SLAC plays host to part of the GLAST project, a collaborative international project also known as Fermi Gamma-ray Space Telescope, the principle objectives of which are:

  • To understand the mechanisms of particle acceleration in AGNs, pulsars, and SNRs.
  • Resolve the gamma-ray sky: unidentified sources and diffuse emission.
  • Determine the high-energy behavior of gamma-ray bursts and transients.
  • Probe dark matter and early Universe.

KIPAC

The Kavli Institute for Particle Astrophysics and Cosmology (KIPAC) is partially housed on the grounds of SLAC, in addition to its presence on the main Stanford campus.

LCLS

The Linac Coherent Light Source (LCLS) is a free electron laser facility located at SLAC. The LCLS is partially a reconstruction of the last 1/3 of the original linear accelerator at SLAC, and can deliver extremely intense x-ray radiation for research in a number of areas. It achieved first lasing in April 2009.[14]

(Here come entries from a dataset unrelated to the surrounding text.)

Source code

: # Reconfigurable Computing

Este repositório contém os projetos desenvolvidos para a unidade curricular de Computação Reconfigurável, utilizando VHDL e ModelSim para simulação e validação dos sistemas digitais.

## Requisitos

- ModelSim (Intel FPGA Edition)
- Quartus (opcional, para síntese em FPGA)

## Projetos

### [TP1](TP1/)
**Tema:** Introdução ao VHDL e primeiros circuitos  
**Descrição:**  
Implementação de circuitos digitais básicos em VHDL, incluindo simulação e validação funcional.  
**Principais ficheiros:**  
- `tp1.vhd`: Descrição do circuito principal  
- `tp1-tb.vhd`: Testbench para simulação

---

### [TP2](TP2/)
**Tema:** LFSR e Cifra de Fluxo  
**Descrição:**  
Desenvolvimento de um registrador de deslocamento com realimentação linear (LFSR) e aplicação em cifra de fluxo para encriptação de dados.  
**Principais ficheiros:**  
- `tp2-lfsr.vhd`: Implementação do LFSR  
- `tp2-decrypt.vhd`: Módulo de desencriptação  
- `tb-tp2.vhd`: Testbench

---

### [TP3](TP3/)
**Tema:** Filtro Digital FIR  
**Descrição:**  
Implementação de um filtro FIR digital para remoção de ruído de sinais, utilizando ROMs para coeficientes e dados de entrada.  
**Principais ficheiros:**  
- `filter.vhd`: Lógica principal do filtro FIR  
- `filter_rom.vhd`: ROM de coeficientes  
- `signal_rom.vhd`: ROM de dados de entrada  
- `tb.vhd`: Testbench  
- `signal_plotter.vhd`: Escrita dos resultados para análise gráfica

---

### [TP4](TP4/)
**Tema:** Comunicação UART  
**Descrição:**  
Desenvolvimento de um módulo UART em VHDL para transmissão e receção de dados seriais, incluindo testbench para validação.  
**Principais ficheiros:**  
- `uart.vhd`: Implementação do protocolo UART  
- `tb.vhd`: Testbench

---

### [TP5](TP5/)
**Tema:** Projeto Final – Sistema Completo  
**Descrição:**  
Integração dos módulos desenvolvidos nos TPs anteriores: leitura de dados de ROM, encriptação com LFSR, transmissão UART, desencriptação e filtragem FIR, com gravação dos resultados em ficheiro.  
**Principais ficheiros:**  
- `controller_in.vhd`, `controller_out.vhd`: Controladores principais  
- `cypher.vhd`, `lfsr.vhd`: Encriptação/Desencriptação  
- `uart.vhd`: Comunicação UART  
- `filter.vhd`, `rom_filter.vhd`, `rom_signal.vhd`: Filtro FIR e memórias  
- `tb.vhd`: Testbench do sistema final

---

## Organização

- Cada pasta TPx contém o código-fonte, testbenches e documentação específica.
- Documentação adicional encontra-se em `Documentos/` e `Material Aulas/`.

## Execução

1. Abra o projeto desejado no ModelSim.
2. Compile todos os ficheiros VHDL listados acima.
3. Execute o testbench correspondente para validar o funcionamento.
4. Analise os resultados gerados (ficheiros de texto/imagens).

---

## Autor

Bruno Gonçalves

Aerial photo of the Stanford Linear Accelerator Center, with detector complex at the right (east) side

The laser uses hard X-rays, 1×10^9 the relative brightness of traditional synchotron X-rays, in order to take "snapshots" of objects on the nearly atomic level before obliterating samples. The laser's wavelength is similar in width to an atom, providing extremely detailed images on a scale previously unattainable. Additionally, the laser is capable of capturing images with a "shutter speed" measured in femtoseconds, or trillionths of a second, necessary because the intensity of the beam is such that it nearly instantly destroys its subject.[15]

Other discoveries

  • SLAC has also been instrumental in the development of the klystron, a high-power microwave amplification tube.
  • There is active research on plasma acceleration with recent successes such as the doubling of the energy of 42 GeV electrons in a meter-scale accelerator.
  • There was a Paleoparadoxia found at the SLAC site, and its skeleton can be seen at a small museum there in the Breezeway.[16]
  • The SSRL facility was used to reveal hidden text in the Archimedes Palimpsest. X-rays from the synchrotron radiation lightsource caused the iron in the original ink to glow, allowing the researchers to photograph the original document that a Christian monk had scrubbed off.[17]

See also

References

  1. ^ a b "SLAC renamed to SLAC Natl. Accelerator Laboratory". The Stanford Daily (The Stanford Daily Publishing Corporation). 2008-10-16. http://www.stanforddaily.com/2008/10/16/slac-renamed-to-slac-natl-accelerator-laboratory/. Retrieved 2008-10-16. 
  2. ^ "Stanford Linear Accelerator Center renamed SLAC National Accelerator Laboratory / New Name Honors Successful Past, Launches a Future of Scientific Expansion". (press release), SLAC National Accelerator Laboratory. 2008-10-15. Archived from the original on 2011-07-20. http://www.webcitation.org/60KDpnZad. Retrieved 2011-07-20.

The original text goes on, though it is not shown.